Pictures paired with source code
----
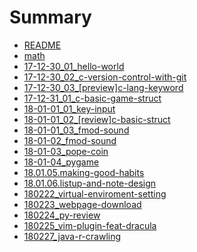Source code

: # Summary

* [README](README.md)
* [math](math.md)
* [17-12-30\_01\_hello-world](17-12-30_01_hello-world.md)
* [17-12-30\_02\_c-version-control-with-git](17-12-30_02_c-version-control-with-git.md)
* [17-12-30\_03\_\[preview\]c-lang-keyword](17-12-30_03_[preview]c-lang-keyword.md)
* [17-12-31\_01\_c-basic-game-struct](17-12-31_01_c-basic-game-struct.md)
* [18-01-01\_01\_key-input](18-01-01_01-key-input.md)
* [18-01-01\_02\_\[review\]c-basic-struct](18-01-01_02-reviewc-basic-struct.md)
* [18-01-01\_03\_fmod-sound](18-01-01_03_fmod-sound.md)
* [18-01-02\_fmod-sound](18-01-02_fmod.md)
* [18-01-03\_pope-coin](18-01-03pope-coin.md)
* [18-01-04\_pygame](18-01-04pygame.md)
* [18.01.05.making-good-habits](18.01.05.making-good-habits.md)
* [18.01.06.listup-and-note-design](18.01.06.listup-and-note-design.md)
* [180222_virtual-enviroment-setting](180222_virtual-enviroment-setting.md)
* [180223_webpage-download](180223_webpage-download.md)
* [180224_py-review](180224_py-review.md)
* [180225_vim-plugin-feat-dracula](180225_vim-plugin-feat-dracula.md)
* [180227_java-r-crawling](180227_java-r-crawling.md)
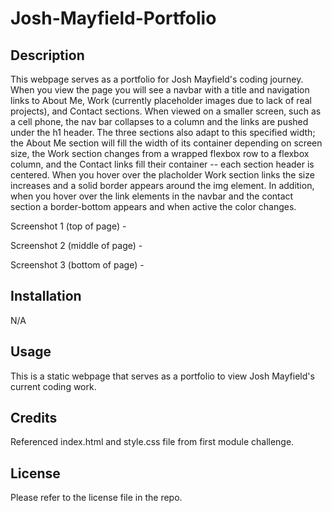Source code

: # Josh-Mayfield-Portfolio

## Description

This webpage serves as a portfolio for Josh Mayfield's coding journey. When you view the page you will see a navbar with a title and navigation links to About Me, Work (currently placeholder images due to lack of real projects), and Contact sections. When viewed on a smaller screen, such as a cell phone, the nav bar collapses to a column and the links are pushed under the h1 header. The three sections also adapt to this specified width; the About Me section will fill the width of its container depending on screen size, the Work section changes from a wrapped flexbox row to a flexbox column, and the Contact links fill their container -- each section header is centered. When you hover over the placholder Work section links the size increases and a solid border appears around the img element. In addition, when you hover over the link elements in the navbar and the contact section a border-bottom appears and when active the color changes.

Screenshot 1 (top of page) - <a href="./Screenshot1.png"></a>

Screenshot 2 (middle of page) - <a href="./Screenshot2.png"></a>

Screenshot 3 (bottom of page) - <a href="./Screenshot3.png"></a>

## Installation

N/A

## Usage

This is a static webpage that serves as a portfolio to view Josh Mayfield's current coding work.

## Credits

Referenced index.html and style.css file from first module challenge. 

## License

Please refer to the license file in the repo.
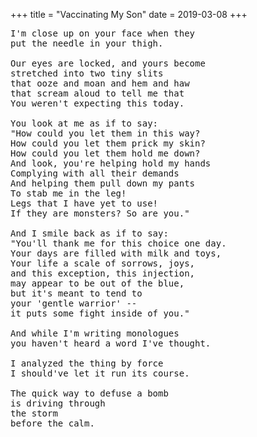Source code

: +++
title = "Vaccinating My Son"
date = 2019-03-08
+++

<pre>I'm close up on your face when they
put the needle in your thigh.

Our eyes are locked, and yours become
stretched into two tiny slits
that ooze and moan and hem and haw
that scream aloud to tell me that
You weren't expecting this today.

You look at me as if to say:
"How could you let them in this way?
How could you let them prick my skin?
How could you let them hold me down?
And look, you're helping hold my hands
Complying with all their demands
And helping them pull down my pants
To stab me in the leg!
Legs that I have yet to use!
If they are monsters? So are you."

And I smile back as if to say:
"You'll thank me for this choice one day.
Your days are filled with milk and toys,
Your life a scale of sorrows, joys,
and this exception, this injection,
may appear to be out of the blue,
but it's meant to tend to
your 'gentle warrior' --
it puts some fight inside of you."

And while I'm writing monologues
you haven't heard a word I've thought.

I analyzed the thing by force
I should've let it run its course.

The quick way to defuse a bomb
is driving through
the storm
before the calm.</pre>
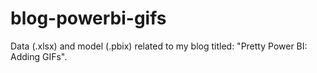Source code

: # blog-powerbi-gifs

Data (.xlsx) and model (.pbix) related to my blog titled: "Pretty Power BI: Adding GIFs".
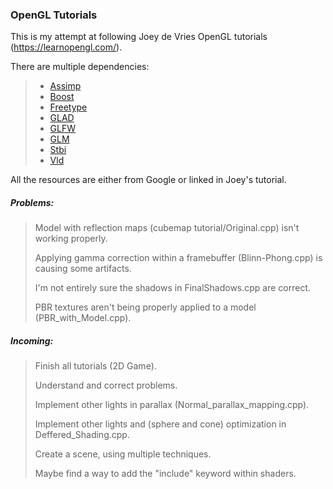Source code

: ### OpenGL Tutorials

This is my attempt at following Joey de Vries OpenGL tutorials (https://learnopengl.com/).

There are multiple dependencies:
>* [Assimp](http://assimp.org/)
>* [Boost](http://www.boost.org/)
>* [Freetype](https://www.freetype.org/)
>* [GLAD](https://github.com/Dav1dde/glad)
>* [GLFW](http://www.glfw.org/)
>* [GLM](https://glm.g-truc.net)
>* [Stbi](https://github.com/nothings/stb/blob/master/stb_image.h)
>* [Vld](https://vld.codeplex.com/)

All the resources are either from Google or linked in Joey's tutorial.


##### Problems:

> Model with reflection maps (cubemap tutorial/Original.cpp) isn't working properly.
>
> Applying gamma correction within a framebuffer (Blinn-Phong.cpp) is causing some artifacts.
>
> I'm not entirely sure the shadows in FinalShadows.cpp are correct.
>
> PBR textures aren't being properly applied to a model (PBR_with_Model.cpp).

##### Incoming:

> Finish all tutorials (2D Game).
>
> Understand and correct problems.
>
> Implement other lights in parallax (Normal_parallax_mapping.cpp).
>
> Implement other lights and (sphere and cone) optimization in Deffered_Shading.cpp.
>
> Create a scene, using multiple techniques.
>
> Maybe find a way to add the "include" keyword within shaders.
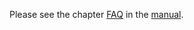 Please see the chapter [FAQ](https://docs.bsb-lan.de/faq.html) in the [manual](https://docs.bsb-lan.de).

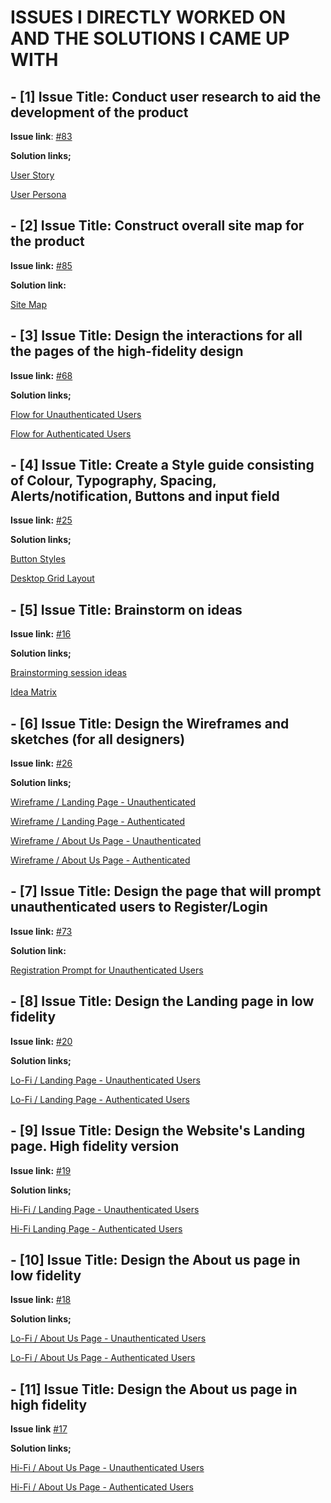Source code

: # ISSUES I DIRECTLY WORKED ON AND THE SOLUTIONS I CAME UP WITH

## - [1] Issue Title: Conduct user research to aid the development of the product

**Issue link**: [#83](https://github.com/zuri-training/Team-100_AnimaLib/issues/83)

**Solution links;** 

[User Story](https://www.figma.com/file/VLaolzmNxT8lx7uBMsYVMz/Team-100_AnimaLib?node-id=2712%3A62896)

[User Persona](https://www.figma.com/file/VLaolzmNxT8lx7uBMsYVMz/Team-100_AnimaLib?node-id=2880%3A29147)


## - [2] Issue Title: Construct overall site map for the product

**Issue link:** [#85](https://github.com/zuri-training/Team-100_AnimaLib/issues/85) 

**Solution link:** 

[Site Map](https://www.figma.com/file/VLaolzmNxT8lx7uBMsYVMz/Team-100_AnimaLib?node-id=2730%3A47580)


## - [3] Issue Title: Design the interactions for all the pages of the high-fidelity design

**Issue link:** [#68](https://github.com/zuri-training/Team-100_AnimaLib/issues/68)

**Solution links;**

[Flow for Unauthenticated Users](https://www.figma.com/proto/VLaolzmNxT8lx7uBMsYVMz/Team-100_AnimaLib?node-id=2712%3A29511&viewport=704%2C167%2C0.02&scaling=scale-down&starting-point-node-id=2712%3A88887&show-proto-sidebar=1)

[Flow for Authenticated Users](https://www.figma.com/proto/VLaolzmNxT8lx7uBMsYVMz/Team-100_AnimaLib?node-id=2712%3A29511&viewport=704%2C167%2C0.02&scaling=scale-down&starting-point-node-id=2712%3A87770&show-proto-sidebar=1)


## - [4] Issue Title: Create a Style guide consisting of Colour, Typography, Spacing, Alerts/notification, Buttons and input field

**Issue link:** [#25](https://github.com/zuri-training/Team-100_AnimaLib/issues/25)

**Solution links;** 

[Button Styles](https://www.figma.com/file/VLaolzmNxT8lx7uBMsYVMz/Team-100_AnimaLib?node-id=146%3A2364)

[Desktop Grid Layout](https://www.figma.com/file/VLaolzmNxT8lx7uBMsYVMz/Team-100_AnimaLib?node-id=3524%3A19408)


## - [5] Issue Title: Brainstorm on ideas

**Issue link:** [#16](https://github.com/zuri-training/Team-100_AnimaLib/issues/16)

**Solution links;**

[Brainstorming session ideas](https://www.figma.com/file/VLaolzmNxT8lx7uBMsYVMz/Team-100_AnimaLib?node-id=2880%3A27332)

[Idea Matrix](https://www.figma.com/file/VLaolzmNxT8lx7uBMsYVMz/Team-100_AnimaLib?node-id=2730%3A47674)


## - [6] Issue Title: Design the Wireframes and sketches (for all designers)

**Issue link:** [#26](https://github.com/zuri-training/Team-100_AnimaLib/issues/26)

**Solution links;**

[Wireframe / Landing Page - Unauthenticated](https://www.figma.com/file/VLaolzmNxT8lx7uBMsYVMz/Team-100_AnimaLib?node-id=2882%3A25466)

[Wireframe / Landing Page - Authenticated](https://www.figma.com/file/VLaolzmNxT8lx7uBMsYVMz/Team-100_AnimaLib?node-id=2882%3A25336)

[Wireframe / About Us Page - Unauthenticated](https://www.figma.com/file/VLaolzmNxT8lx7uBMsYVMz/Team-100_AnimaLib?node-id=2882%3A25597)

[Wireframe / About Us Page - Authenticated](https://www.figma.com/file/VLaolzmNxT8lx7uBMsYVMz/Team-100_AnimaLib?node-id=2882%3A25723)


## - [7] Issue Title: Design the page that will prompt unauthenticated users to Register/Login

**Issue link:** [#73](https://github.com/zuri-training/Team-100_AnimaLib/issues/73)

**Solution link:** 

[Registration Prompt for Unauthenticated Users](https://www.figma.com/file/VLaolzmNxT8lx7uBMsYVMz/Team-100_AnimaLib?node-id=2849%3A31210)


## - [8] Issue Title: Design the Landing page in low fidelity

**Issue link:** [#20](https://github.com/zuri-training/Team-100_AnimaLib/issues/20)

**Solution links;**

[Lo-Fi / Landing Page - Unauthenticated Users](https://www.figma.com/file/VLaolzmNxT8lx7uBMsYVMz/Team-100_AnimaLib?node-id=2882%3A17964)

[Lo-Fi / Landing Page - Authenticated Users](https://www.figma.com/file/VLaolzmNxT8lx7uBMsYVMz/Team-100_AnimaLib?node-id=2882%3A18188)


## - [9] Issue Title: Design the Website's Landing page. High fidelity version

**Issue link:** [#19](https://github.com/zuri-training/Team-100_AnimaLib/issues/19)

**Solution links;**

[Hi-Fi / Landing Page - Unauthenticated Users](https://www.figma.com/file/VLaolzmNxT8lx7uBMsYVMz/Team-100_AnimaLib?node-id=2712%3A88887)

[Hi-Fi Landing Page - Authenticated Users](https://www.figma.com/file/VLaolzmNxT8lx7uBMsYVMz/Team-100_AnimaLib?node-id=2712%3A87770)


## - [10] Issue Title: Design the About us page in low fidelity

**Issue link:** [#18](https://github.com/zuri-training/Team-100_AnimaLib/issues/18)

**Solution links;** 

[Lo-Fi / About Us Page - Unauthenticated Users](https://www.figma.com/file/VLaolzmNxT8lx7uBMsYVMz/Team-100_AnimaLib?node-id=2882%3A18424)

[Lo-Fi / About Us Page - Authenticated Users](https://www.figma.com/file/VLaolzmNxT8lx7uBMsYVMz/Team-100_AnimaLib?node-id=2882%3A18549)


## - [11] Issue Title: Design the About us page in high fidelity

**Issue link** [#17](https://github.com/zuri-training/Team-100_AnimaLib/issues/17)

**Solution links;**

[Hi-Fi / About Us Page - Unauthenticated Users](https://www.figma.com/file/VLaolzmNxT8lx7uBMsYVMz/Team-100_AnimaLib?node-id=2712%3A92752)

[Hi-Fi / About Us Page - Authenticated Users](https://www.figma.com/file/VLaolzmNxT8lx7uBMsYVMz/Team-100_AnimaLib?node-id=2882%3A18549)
----
Both boundary lines included, write out word for word only the lines above from the one containing "Please refer to the license file in the repo." to the one containing "How could you let them prick my skin?", leaving out any pictures.

Please refer to the license file in the repo.
Source code

: +++
title = "Vaccinating My Son"
date = 2019-03-08
+++

<pre>I'm close up on your face when they
put the needle in your thigh.

Our eyes are locked, and yours become
stretched into two tiny slits
that ooze and moan and hem and haw
that scream aloud to tell me that
You weren't expecting this today.

You look at me as if to say:
"How could you let them in this way?
How could you let them prick my skin?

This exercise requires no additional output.